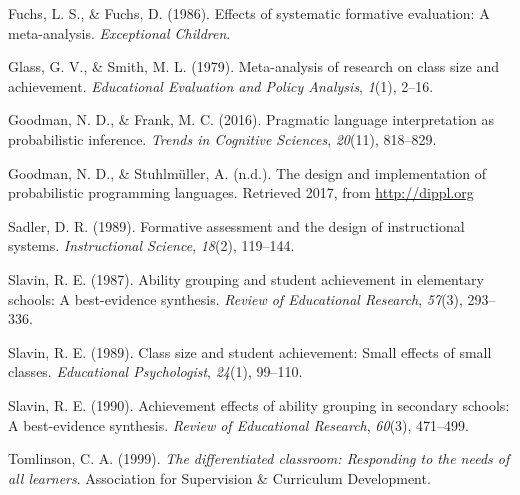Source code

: \documentclass[10pt, letterpaper]{article}
\begin{document}
\hypertarget{ref-fuchs1986}{}
Fuchs, L. S., \& Fuchs, D. (1986). Effects of systematic formative
evaluation: A meta-analysis. \emph{Exceptional Children}.

\hypertarget{ref-glass1979}{}
Glass, G. V., \& Smith, M. L. (1979). Meta-analysis of research on class
size and achievement. \emph{Educational Evaluation and Policy Analysis},
\emph{1}(1), 2--16.

\hypertarget{ref-goodman2016}{}
Goodman, N. D., \& Frank, M. C. (2016). Pragmatic language
interpretation as probabilistic inference. \emph{Trends in Cognitive
Sciences}, \emph{20}(11), 818--829.

\hypertarget{ref-goodman2017}{}
Goodman, N. D., \& Stuhlmüller, A. (n.d.). The design and implementation
of probabilistic programming languages. Retrieved 2017, from
\url{http://dippl.org}

\hypertarget{ref-sadler1989}{}
Sadler, D. R. (1989). Formative assessment and the design of
instructional systems. \emph{Instructional Science}, \emph{18}(2),
119--144.

\hypertarget{ref-slavin1987}{}
Slavin, R. E. (1987). Ability grouping and student achievement in
elementary schools: A best-evidence synthesis. \emph{Review of
Educational Research}, \emph{57}(3), 293--336.

\hypertarget{ref-slavin1989}{}
Slavin, R. E. (1989). Class size and student achievement: Small effects
of small classes. \emph{Educational Psychologist}, \emph{24}(1),
99--110.

\hypertarget{ref-slavin1990}{}
Slavin, R. E. (1990). Achievement effects of ability grouping in
secondary schools: A best-evidence synthesis. \emph{Review of
Educational Research}, \emph{60}(3), 471--499.

\hypertarget{ref-tomlinson1999}{}
Tomlinson, C. A. (1999). \emph{The differentiated classroom: Responding
to the needs of all learners}. Association for Supervision \& Curriculum
Development.
\end{document}
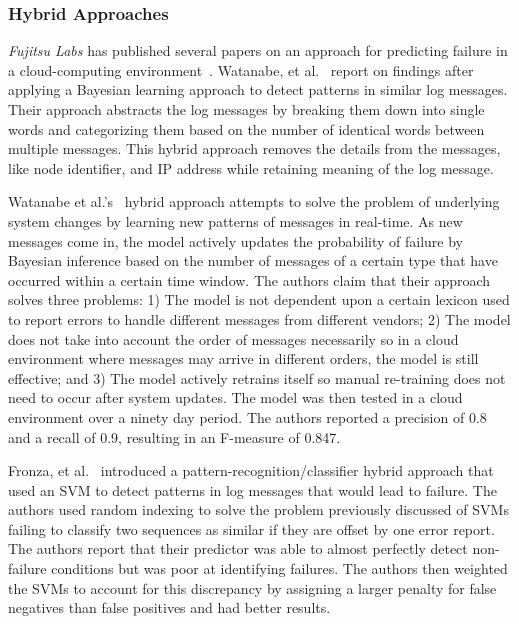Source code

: \subsubsection{Hybrid Approaches}
\emph{Fujitsu Labs} has published several papers on an approach for predicting
failure in a cloud-computing
environment~\cite{sonoda2012,watanabe2012,watanabe2014}.  Watanabe, et
al.~\cite{watanabe2014, watanabe2012} report on findings after applying a
Bayesian learning approach to detect patterns in similar log messages.  Their
approach abstracts the log messages by breaking them down into single words and
categorizing them based on the number of identical words between multiple
messages.  This hybrid approach removes the details from the messages, like
node identifier, and \ac{IP} address while retaining meaning of the log
message.

Watanabe et al.'s~\cite{watanabe2014} hybrid approach attempts to solve the
problem of underlying system changes by learning new patterns of messages in
real-time.  As new messages come in, the model actively updates the probability
of failure by Bayesian inference based on the number of messages of a certain
type that have occurred within a certain time window.  The authors claim that
their approach solves three problems: 1)  The model is not dependent upon a
certain lexicon used to report errors to handle different messages from
different vendors; 2) The model does not take into account the order of
messages necessarily so in a cloud environment where messages may arrive in
different orders, the model is still effective; and 3)  The model actively
retrains itself so manual re-training does not need to occur after system
updates.  The model was then tested in a cloud environment over a ninety day
period.  The authors reported a precision of 0.8 and a recall of 0.9, resulting
in an F-measure of 0.847.  

Fronza, et al.~\cite{fronza2013} introduced a pattern-recognition/classifier
hybrid approach that used an \ac{SVM} to detect patterns in log messages that
would lead to failure.  The authors used random indexing to solve the problem
previously discussed of \ac{SVM}s failing to classify two sequences as similar
if they are offset by one error report.  The authors report that their
predictor was able to almost perfectly detect non-failure conditions but was
poor at identifying failures.  The authors then weighted the \ac{SVM}s to
account for this discrepancy by assigning a larger penalty for false negatives
than false positives and had better results.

--------

WHAT YOU WILL DO: If a line in the material above contains "design", show that line.

SOLUTION BELOW:
Goodman, N. D., \& Stuhlmüller, A. (n.d.). The design and implementation
Sadler, D. R. (1989). Formative assessment and the design of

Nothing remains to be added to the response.